Dear Michael Brennan,
I have a letter from Robert Adamson, who tells me if I come to The Island he will introduce me to Dorothy Hewett, the great red symbolist of the South. I thumbed through my library and found this last night a minute before midnight:  

Back in The Days Before The Red K, written in the margins of a copy of Dorothy Hewett’s ‘Windmill Country’:
A landscape that eats into my belief in sand. Above my desk, just reading these lines of Hewett, I see an oblong of Azure, in the side a little door where Vincent Buckley goes for prayer. The trees are stumps full of 29 parrots, the exposed nerves of James McAuley under the painted flesh of the atmosphere thrumming like a violin’s mournful sound at the extremities of Belief, vibrating into the silos. Bouquets of flowers drift through the lines of Hewett along with the wing feathers of several black swans. The sun, one ray at a time, hits the corner of my desk, bursts into flame, and becomes an incomprehensible beauty. Is it the makeup of stagecraft? Blood? Strange morning sun? Or is this the waterfall of tears lit up by the firecrackers of that great artificer, Satan. He moves behind the scenes. This coming nightmare on The Island will reveal all the tiny fragments, the black vibrations of a Southern Star, the freshness of fowls on a beach at twilight until the very air hurts. The whole ancient mystery of Absolute Power will be contained in this coming drama. The beautiful architecture of Hell will tremble.

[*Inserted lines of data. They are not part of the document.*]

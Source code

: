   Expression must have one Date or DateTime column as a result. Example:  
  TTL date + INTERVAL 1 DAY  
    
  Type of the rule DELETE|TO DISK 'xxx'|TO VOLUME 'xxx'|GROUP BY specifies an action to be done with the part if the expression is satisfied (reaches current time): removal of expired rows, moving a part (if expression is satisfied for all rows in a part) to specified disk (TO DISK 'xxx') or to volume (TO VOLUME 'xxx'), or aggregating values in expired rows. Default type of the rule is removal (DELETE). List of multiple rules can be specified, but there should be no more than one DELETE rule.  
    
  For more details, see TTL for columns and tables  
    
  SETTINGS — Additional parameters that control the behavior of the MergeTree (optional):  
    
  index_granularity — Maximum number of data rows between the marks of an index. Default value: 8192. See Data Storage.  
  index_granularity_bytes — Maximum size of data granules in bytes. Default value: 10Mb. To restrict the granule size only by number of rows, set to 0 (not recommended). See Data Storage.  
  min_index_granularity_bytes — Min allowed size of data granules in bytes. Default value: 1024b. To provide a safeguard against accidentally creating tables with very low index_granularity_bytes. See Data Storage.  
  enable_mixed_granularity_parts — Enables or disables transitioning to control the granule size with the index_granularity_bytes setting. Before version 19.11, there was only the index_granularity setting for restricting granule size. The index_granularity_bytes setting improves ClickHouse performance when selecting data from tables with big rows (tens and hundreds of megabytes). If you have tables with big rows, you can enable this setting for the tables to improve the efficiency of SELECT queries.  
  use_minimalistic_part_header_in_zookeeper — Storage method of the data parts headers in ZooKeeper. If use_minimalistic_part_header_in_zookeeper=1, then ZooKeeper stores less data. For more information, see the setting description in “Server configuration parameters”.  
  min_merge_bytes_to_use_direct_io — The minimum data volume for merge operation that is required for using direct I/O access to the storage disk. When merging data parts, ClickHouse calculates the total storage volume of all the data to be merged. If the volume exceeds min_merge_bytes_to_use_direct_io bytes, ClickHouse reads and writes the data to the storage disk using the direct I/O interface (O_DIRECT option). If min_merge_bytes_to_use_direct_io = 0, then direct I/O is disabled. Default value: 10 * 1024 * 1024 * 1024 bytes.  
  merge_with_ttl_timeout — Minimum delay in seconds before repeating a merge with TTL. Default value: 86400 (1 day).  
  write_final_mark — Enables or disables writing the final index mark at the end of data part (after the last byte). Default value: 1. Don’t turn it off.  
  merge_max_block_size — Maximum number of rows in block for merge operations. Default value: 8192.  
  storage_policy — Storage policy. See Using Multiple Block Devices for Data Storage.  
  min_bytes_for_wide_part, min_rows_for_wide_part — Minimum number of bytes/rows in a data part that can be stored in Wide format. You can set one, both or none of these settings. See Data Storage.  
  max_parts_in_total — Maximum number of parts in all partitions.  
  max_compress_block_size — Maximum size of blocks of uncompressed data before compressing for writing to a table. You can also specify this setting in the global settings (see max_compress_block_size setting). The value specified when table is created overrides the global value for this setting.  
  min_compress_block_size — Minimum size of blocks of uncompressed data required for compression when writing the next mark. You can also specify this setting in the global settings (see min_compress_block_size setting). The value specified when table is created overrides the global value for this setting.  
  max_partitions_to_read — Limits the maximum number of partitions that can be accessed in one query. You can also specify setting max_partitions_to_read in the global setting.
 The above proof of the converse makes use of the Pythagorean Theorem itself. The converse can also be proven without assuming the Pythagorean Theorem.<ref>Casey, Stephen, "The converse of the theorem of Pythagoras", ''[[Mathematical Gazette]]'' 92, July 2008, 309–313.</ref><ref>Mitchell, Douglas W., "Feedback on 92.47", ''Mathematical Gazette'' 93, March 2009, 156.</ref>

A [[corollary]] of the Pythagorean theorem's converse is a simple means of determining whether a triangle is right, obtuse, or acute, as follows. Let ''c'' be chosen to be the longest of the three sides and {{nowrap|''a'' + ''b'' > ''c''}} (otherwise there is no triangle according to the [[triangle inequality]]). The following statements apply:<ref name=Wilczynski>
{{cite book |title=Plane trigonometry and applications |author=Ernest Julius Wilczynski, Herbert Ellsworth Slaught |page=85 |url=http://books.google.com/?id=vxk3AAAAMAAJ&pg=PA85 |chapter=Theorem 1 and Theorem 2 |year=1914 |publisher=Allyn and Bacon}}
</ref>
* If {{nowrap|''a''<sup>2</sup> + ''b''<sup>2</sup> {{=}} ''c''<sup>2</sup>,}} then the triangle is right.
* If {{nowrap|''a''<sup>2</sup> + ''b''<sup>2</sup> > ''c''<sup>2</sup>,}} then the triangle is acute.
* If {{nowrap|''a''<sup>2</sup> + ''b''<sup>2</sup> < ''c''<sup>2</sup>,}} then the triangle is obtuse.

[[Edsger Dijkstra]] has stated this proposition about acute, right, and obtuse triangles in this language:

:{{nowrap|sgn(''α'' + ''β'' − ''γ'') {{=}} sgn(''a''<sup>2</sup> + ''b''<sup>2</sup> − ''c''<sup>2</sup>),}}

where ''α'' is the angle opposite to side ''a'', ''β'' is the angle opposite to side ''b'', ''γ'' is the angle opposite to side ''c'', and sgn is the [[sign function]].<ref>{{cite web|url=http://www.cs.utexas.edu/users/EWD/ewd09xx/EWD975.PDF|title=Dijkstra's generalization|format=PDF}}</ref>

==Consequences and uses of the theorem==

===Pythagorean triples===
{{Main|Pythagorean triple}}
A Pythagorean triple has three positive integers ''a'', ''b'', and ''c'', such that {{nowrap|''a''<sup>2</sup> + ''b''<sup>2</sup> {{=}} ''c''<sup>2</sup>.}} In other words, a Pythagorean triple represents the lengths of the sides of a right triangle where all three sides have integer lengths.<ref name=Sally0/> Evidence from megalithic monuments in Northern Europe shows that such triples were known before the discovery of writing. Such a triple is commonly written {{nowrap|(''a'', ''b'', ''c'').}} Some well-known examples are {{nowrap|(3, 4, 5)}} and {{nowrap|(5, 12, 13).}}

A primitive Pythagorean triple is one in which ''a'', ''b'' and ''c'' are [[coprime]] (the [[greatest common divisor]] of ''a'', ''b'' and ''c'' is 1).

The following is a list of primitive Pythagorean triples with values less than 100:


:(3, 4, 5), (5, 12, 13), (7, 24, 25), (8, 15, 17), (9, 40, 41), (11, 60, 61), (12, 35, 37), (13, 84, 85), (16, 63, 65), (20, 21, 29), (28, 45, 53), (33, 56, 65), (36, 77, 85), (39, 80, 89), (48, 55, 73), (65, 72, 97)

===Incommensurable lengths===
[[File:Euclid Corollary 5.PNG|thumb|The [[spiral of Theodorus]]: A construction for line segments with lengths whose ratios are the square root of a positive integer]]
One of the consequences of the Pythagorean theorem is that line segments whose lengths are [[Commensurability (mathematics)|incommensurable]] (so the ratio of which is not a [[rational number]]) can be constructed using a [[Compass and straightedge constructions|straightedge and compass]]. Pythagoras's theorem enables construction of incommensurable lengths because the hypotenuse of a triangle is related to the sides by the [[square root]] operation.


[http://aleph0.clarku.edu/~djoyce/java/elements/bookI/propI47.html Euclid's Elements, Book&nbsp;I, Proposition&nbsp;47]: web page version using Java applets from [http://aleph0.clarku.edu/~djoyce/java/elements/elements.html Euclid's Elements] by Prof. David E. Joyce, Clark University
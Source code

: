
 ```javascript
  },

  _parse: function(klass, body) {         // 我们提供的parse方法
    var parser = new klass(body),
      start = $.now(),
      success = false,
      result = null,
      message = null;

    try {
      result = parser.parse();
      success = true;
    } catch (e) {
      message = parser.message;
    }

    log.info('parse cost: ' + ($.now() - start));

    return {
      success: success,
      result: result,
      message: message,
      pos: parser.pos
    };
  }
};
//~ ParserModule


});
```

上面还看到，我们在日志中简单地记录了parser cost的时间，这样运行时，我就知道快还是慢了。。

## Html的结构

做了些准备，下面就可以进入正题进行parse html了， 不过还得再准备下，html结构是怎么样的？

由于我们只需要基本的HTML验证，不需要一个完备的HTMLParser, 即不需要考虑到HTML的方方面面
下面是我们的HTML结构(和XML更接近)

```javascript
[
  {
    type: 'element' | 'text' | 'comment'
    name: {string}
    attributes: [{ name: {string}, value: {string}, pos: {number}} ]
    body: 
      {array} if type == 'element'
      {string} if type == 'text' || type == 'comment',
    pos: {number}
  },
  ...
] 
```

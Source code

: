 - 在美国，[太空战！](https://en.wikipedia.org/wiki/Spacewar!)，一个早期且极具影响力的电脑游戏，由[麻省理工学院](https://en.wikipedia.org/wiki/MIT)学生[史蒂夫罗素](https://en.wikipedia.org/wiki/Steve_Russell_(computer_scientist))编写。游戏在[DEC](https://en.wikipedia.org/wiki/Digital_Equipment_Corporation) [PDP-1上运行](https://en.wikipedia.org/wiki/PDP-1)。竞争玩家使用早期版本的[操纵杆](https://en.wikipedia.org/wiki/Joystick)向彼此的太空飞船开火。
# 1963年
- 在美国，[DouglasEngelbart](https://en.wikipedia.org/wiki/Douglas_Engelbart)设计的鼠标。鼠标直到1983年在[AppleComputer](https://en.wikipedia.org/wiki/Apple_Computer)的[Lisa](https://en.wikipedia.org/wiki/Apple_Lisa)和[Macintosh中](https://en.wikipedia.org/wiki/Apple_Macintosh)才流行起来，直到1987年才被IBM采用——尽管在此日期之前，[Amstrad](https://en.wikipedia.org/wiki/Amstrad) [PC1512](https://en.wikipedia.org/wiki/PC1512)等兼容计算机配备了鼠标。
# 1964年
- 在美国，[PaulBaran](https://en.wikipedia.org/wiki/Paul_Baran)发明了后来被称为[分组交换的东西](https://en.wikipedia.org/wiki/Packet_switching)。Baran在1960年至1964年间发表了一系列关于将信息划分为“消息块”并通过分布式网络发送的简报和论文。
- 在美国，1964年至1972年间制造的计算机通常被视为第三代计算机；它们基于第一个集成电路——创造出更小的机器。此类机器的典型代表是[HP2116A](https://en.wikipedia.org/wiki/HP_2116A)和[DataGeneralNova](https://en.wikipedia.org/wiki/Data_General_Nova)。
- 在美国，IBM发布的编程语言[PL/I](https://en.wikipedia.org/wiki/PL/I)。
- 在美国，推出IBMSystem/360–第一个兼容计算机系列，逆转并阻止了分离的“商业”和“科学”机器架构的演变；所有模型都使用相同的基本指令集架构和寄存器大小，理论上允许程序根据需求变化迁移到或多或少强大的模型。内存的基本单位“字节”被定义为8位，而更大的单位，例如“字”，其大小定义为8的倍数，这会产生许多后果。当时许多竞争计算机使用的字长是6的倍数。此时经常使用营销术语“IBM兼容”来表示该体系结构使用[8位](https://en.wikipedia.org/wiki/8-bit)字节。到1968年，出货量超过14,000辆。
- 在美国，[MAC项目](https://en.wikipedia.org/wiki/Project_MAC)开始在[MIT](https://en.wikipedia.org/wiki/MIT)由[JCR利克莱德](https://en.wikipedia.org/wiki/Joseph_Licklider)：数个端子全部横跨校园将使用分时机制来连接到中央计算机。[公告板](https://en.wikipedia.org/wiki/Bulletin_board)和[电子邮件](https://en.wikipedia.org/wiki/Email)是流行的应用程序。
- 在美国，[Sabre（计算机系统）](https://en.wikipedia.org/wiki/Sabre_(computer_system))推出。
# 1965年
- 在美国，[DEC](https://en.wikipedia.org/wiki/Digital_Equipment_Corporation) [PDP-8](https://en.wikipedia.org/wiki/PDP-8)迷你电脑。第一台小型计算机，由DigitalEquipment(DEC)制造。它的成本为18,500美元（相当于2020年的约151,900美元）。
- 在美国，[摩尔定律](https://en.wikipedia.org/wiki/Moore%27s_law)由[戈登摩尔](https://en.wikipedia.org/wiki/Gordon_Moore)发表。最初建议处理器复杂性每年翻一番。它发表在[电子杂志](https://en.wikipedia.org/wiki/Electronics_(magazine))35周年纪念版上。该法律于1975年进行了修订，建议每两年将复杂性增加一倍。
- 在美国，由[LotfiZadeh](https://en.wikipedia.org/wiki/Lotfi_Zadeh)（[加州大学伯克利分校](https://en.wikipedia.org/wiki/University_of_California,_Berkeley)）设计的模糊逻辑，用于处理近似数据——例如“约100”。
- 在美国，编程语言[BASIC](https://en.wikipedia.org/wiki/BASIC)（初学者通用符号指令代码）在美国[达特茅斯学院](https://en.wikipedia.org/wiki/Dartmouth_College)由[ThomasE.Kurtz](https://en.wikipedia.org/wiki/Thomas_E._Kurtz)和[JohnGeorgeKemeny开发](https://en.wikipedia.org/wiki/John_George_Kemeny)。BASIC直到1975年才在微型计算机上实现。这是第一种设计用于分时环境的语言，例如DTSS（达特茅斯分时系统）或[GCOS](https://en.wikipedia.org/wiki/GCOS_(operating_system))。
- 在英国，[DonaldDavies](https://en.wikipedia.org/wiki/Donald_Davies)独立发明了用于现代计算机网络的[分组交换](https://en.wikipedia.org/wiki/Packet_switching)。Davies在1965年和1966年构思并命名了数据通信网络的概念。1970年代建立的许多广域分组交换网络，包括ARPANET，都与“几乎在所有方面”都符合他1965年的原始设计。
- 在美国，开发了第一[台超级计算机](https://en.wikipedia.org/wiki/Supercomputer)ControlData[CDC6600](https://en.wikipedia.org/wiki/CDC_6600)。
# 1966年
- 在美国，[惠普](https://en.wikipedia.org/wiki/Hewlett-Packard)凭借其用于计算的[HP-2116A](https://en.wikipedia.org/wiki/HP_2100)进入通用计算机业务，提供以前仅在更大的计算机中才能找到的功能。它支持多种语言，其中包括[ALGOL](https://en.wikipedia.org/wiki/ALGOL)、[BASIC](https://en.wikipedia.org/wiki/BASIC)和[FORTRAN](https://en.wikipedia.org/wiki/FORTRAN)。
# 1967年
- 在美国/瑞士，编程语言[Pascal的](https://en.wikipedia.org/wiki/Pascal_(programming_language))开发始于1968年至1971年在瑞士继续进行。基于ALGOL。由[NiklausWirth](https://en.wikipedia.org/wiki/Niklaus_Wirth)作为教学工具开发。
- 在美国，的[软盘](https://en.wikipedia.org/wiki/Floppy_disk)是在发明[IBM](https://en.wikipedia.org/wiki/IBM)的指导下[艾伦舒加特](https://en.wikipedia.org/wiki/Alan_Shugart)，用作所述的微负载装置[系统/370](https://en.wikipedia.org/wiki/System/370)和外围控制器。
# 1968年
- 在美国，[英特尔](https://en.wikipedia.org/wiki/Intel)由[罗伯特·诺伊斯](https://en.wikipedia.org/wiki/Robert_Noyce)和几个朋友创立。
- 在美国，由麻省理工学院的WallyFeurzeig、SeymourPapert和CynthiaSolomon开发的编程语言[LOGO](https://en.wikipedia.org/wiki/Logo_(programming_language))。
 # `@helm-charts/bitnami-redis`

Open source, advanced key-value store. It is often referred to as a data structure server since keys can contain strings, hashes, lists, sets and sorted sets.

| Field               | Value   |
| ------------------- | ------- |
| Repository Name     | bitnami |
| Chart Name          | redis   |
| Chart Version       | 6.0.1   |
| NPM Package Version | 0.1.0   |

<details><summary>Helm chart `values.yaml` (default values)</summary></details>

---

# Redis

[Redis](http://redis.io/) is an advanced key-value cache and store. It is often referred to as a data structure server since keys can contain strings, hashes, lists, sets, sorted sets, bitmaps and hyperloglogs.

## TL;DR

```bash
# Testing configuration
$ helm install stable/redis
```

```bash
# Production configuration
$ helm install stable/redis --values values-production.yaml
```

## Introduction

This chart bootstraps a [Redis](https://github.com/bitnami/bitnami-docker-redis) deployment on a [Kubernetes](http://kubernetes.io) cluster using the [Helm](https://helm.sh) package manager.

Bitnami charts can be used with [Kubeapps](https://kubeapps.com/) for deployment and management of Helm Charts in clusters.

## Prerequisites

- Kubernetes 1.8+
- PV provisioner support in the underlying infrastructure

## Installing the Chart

Attended by the wondrous, devout doves in their cremonas, the dwarf poets and the great tall men from Canada and the North Pole. The practice of magic, the poetry of ‘68: whose origin cannot be elsewhere but here on a southern isle which hasn’t become toxic as yet. And finally the fight, the dizziness bought on by the ‘oriental exaggeration of numbers and the remorse that sets over vague and unknown crimes, the virginal languors of innocence and prayer, blasphemy, meanness and the poetry crowd.’